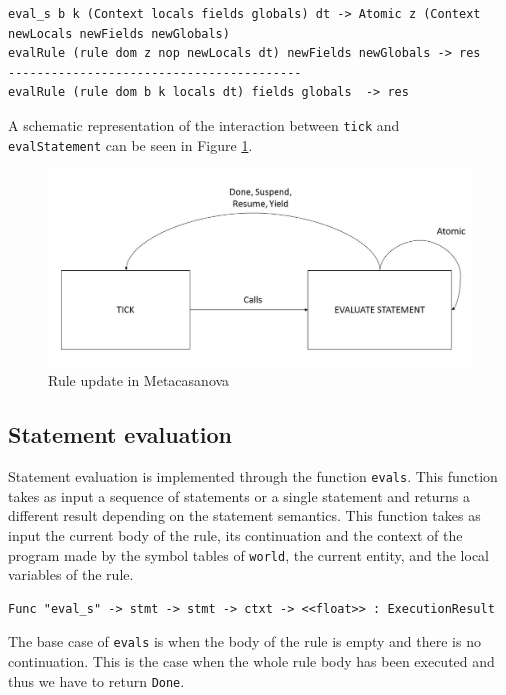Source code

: \begin{lstlisting}
eval_s b k (Context locals fields globals) dt -> Atomic z (Context newLocals newFields newGlobals)
evalRule (rule dom z nop newLocals dt) newFields newGlobals -> res
-----------------------------------------
evalRule (rule dom b k locals dt) fields globals  -> res
\end{lstlisting}

A schematic representation of the interaction between \texttt{tick} and\\ \texttt{evalStatement} can be seen in Figure \ref{fig:ch_mcnv_languages_rule_update}.

\begin{figure}
	\centering
	\includegraphics[width=\textwidth]{Figures/statement_evaluation}
	\caption{Rule update in Metacasanova}
	\label{fig:ch_mcnv_languages_rule_update}
\end{figure}

\subsection{Statement evaluation}
Statement evaluation is implemented through the function \texttt{eval\tu s}. This function takes as input a sequence of statements or a single statement and returns a different result depending on the statement semantics. This function takes as input the current body of the rule, its continuation and the context of the program made by the symbol tables of \texttt{world}, the current entity, and the local variables of the rule.

\begin{lstlisting}
Func "eval_s" -> stmt -> stmt -> ctxt -> <<float>> : ExecutionResult
\end{lstlisting}

\noindent
The base case of \texttt{eval\tu s} is when the body of the rule is empty and there is no continuation. This is the case when the whole rule body has been executed and thus we have to return \texttt{Done}.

| Work instruction |
Repeat the records in full, exactly as they appear, without the pictures.

| Your solution |
Source code

: \begin{lstlisting}
eval_s b k (Context locals fields globals) dt -> Atomic z (Context newLocals newFields newGlobals)
evalRule (rule dom z nop newLocals dt) newFields newGlobals -> res
-----------------------------------------
evalRule (rule dom b k locals dt) fields globals  -> res
\end{lstlisting}

A schematic representation of the interaction between \texttt{tick} and\\ \texttt{evalStatement} can be seen in Figure \ref{fig:ch_mcnv_languages_rule_update}.

\begin{figure}
	\centering
	\includegraphics[width=\textwidth]{Figures/statement_evaluation}
	\caption{Rule update in Metacasanova}
	\label{fig:ch_mcnv_languages_rule_update}
\end{figure}

\subsection{Statement evaluation}
Statement evaluation is implemented through the function \texttt{eval\tu s}. This function takes as input a sequence of statements or a single statement and returns a different result depending on the statement semantics. This function takes as input the current body of the rule, its continuation and the context of the program made by the symbol tables of \texttt{world}, the current entity, and the local variables of the rule.

\begin{lstlisting}
Func "eval_s" -> stmt -> stmt -> ctxt -> <<float>> : ExecutionResult
\end{lstlisting}

\noindent
The base case of \texttt{eval\tu s} is when the body of the rule is empty and there is no continuation. This is the case when the whole rule body has been executed and thus we have to return \texttt{Done}.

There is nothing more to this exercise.